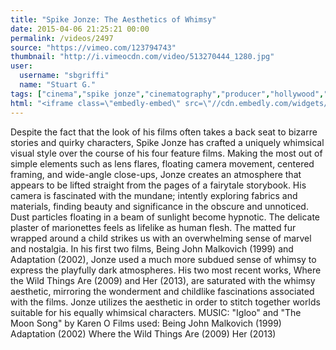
 ```yaml
---
title: "Spike Jonze: The Aesthetics of Whimsy"
date: 2015-04-06 21:25:21 00:00
permalink: /videos/2497
source: "https://vimeo.com/123794743"
thumbnail: "http://i.vimeocdn.com/video/513270444_1280.jpg"
user:
  username: "sbgriffi"
  name: "Stuart G."
tags: ["cinema","spike jonze","cinematography","producer","hollywood","video production"]
html: "<iframe class=\"embedly-embed\" src=\"//cdn.embedly.com/widgets/media.html?src=https%3A%2F%2Fplayer.vimeo.com%2Fvideo%2F123794743&wmode=transparent&url=https%3A%2F%2Fvimeo.com%2F123794743&image=http%3A%2F%2Fi.vimeocdn.com%2Fvideo%2F513270444_1280.jpg&key=daaebf4d9cdd46779200162d0ca86e20&type=text%2Fhtml&schema=vimeo\" width=\"1920\" height=\"1080\" scrolling=\"no\" frameborder=\"0\" allowfullscreen></iframe>"
---
```


Despite the fact that the look of his films often takes a back seat to bizarre stories and quirky characters, Spike Jonze has crafted a uniquely whimsical visual style over the course of his four feature films. Making the most out of simple elements such as lens flares, floating camera movement, centered framing, and wide-angle close-ups, Jonze creates an atmosphere that appears to be lifted straight from the pages of a fairytale storybook. His camera is fascinated with the mundane; intently exploring fabrics and materials, finding beauty and significance in the obscure and unnoticed. Dust particles floating in a beam of sunlight become hypnotic. The delicate plaster of marionettes feels as lifelike as human flesh. The matted fur wrapped around a child strikes us with an overwhelming sense of marvel and nostalgia.
In his first two films, Being John Malkovich (1999) and Adaptation (2002), Jonze used a much more subdued sense of whimsy to express the playfully dark atmospheres. His two most recent works, Where the Wild Things Are (2009) and Her (2013), are saturated with the whimsy aesthetic, mirroring the wonderment and childlike fascinations associated with the films. Jonze utilizes the aesthetic in order to stitch together worlds suitable for his equally whimsical characters.
MUSIC: "Igloo" and "The Moon Song" by Karen O
Films used:
Being John Malkovich (1999)
Adaptation (2002)
Where the Wild Things Are (2009)
Her (2013)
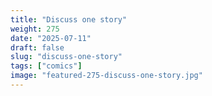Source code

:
 ```yaml
---
title: "Discuss one story"
weight: 275
date: "2025-07-11"
draft: false
slug: "discuss-one-story"
tags: ["comics"]
image: "featured-275-discuss-one-story.jpg"
---
```

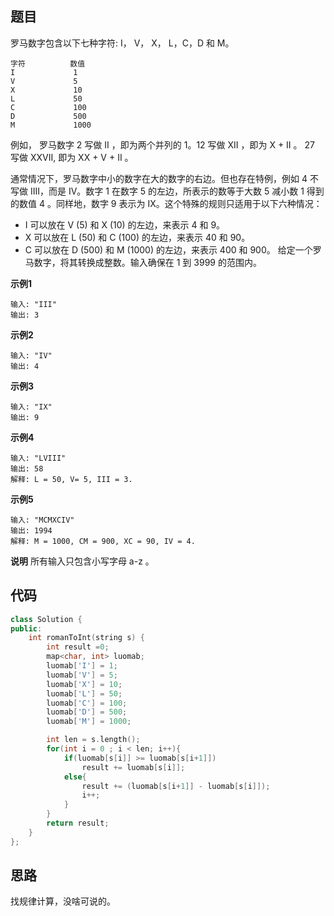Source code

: ## 题目
罗马数字包含以下七种字符: I， V， X， L，C，D 和 M。
```
字符          数值
I             1
V             5
X             10
L             50
C             100
D             500
M             1000
```
例如， 罗马数字 2 写做 II ，即为两个并列的 1。12 写做 XII ，即为 X + II 。 27 写做  XXVII, 即为 XX + V + II 。

通常情况下，罗马数字中小的数字在大的数字的右边。但也存在特例，例如 4 不写做 IIII，而是 IV。数字 1 在数字 5 的左边，所表示的数等于大数 5 减小数 1 得到的数值 4 。同样地，数字 9 表示为 IX。这个特殊的规则只适用于以下六种情况：

* I 可以放在 V (5) 和 X (10) 的左边，来表示 4 和 9。
* X 可以放在 L (50) 和 C (100) 的左边，来表示 40 和 90。 
* C 可以放在 D (500) 和 M (1000) 的左边，来表示 400 和 900。
给定一个罗马数字，将其转换成整数。输入确保在 1 到 3999 的范围内。

**示例1**
```
输入: "III"
输出: 3
```

**示例2**
```
输入: "IV"
输出: 4
```

**示例3**
```
输入: "IX"
输出: 9
```

**示例4**
```
输入: "LVIII"
输出: 58
解释: L = 50, V= 5, III = 3.
```

**示例5**
```
输入: "MCMXCIV"
输出: 1994
解释: M = 1000, CM = 900, XC = 90, IV = 4.
```

**说明**
所有输入只包含小写字母 a-z 。

## 代码
```C++
class Solution {
public:
    int romanToInt(string s) {
        int result =0; 
        map<char, int> luomab; 
        luomab['I'] = 1;
        luomab['V'] = 5;
        luomab['X'] = 10;
        luomab['L'] = 50;
        luomab['C'] = 100;
        luomab['D'] = 500;
        luomab['M'] = 1000;

        int len = s.length();
        for(int i = 0 ; i < len; i++){
            if(luomab[s[i]] >= luomab[s[i+1]])
                result += luomab[s[i]];
            else{
                result += (luomab[s[i+1]] - luomab[s[i]]);
                i++;
            }
        }
        return result;
    }
};
```
## 思路

找规律计算，没啥可说的。
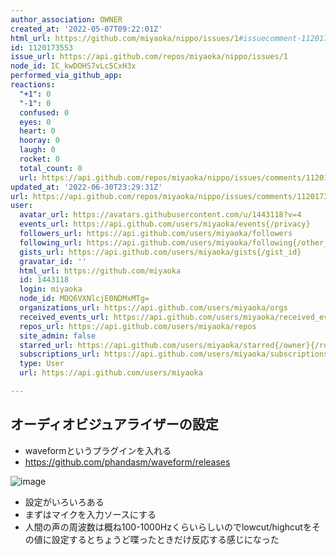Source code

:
 ```yaml
---
author_association: OWNER
created_at: '2022-05-07T09:22:01Z'
html_url: https://github.com/miyaoka/nippo/issues/1#issuecomment-1120173553
id: 1120173553
issue_url: https://api.github.com/repos/miyaoka/nippo/issues/1
node_id: IC_kwDOHS7vLc5CxH3x
performed_via_github_app: 
reactions:
  "+1": 0
  "-1": 0
  confused: 0
  eyes: 0
  heart: 0
  hooray: 0
  laugh: 0
  rocket: 0
  total_count: 0
  url: https://api.github.com/repos/miyaoka/nippo/issues/comments/1120173553/reactions
updated_at: '2022-06-30T23:29:31Z'
url: https://api.github.com/repos/miyaoka/nippo/issues/comments/1120173553
user:
  avatar_url: https://avatars.githubusercontent.com/u/1443118?v=4
  events_url: https://api.github.com/users/miyaoka/events{/privacy}
  followers_url: https://api.github.com/users/miyaoka/followers
  following_url: https://api.github.com/users/miyaoka/following{/other_user}
  gists_url: https://api.github.com/users/miyaoka/gists{/gist_id}
  gravatar_id: ''
  html_url: https://github.com/miyaoka
  id: 1443118
  login: miyaoka
  node_id: MDQ6VXNlcjE0NDMxMTg=
  organizations_url: https://api.github.com/users/miyaoka/orgs
  received_events_url: https://api.github.com/users/miyaoka/received_events
  repos_url: https://api.github.com/users/miyaoka/repos
  site_admin: false
  starred_url: https://api.github.com/users/miyaoka/starred{/owner}{/repo}
  subscriptions_url: https://api.github.com/users/miyaoka/subscriptions
  type: User
  url: https://api.github.com/users/miyaoka

---
```

## オーディオビジュアライザーの設定

- waveformというプラグインを入れる
- https://github.com/phandasm/waveform/releases

![image](https://user-images.githubusercontent.com/1443118/167247918-be8a4ac7-47a2-46a3-a85c-ed7db66f69b4.png)

- 設定がいろいろある
- まずはマイクを入力ソースにする
- 人間の声の周波数は概ね100-1000Hzくらいらしいのでlowcut/highcutをその値に設定するとちょうど喋ったときだけ反応する感じになった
··········
— Problem —
Starting at the line that contains "- https://github.com/phandasm/waveform/releases", return every line through the last one above, exactly as written.

— Completed task —
- https://github.com/phandasm/waveform/releases

![image](https://user-images.githubusercontent.com/1443118/167247918-be8a4ac7-47a2-46a3-a85c-ed7db66f69b4.png)

- 設定がいろいろある
- まずはマイクを入力ソースにする
- 人間の声の周波数は概ね100-1000Hzくらいらしいのでlowcut/highcutをその値に設定するとちょうど喋ったときだけ反応する感じになった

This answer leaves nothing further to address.